Staccate le foglie e tritatele
con l’aglio e la mollica di pane leggermente strizzata. ( la tradizione prevede
che siano tritate con la mezzaluna ma se usate il mixer non frullate troppo,
non deve diventare una salsa informe ma devono vedersi i pezzettini di
prezzemolo come nella foto).
Aggiungete tanto olio quanto
basta a rendere la salsa fluida ma non troppo, e peperoncino a piacere . Amalgamate
bene tutto.
Sul fondo di una terrina
distribuite un po’ di bagnetto verde, stendete parte delle acciughe e ricoprite
con altro bagnetto.
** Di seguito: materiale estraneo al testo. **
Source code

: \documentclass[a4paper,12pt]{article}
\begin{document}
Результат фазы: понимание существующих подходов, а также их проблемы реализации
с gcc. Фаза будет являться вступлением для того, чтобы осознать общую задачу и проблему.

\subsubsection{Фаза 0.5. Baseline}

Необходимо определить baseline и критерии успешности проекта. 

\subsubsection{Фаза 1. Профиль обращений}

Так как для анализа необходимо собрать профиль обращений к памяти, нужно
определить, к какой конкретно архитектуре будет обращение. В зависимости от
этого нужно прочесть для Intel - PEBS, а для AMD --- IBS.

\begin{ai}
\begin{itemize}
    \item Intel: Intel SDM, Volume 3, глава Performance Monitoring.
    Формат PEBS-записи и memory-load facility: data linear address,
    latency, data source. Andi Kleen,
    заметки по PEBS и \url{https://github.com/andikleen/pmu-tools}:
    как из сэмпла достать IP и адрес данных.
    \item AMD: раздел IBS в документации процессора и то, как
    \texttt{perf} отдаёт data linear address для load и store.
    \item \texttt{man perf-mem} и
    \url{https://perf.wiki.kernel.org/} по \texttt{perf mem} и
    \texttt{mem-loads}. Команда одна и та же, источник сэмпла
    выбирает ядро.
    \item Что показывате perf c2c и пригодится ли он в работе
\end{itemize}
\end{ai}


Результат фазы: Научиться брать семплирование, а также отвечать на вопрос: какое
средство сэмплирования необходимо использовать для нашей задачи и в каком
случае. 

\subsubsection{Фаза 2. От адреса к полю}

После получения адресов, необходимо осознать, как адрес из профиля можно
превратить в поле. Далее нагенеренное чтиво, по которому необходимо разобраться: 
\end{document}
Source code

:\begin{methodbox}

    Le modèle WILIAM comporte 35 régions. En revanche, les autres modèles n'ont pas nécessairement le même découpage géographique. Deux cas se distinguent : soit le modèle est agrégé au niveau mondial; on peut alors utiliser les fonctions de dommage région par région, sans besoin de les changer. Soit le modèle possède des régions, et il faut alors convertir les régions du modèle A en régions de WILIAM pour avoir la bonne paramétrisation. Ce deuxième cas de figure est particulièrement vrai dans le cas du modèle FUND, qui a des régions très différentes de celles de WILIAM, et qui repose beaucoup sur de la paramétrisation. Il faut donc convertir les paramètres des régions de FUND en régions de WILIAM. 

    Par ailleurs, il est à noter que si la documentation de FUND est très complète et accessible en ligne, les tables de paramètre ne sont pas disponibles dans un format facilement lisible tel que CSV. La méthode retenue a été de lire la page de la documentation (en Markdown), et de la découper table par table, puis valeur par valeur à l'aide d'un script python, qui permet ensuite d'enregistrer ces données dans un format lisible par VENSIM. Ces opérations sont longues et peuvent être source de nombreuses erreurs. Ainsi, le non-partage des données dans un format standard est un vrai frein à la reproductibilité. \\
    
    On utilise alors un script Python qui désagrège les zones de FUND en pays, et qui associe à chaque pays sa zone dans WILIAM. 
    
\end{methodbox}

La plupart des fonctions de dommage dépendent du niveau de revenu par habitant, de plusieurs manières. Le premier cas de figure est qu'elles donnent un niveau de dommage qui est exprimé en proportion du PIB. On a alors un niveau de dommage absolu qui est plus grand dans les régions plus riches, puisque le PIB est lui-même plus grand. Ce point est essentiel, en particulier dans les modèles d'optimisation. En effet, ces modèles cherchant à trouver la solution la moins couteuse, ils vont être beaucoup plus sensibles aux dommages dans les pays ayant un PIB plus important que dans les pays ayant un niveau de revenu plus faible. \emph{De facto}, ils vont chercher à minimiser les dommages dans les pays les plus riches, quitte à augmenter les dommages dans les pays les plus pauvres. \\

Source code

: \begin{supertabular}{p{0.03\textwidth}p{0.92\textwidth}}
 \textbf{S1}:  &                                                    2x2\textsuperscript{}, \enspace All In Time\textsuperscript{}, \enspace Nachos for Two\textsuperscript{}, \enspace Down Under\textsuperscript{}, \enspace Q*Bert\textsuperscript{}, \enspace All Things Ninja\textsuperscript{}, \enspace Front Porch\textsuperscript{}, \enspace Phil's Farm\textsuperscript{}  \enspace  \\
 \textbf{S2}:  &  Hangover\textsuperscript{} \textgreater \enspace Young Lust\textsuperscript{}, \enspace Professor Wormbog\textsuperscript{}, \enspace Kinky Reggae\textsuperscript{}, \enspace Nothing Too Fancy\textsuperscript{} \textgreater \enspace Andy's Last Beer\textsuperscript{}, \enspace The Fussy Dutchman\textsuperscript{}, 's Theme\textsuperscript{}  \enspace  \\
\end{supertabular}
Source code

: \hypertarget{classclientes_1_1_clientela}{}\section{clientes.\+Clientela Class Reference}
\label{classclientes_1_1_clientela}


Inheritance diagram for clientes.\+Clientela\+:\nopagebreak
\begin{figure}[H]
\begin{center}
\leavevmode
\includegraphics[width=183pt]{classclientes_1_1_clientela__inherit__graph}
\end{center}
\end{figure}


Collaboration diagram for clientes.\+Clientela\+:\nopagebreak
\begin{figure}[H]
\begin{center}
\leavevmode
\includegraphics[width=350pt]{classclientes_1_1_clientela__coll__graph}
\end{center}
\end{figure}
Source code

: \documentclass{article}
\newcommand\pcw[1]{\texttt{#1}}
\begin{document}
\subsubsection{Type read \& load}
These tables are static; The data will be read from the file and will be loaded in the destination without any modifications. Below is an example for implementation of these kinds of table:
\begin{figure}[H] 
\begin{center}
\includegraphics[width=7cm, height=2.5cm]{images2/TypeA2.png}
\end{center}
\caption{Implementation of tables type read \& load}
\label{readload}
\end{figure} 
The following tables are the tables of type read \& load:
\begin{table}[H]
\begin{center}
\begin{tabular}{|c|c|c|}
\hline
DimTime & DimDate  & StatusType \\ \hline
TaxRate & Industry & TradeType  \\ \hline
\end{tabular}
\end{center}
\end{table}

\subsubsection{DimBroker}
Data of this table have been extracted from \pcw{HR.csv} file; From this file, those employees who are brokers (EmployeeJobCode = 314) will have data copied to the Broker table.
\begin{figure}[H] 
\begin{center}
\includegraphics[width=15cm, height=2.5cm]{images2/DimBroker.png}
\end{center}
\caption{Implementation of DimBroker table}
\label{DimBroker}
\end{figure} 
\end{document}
Continuate così fino ad ultimare gli ingredienti, chiudete
ermeticamente , mettete in frigorifero e lasciate riposare una giornata. Si
conservano per parecchi giorni.
Potete servirle così come
antipasto o su dei crostini o prepararvi un superbo panino.
Buon appetito!
Buon appetito!
In un’altra versione non
viene aggiunto il peperoncino. Decidete voi quale preferire.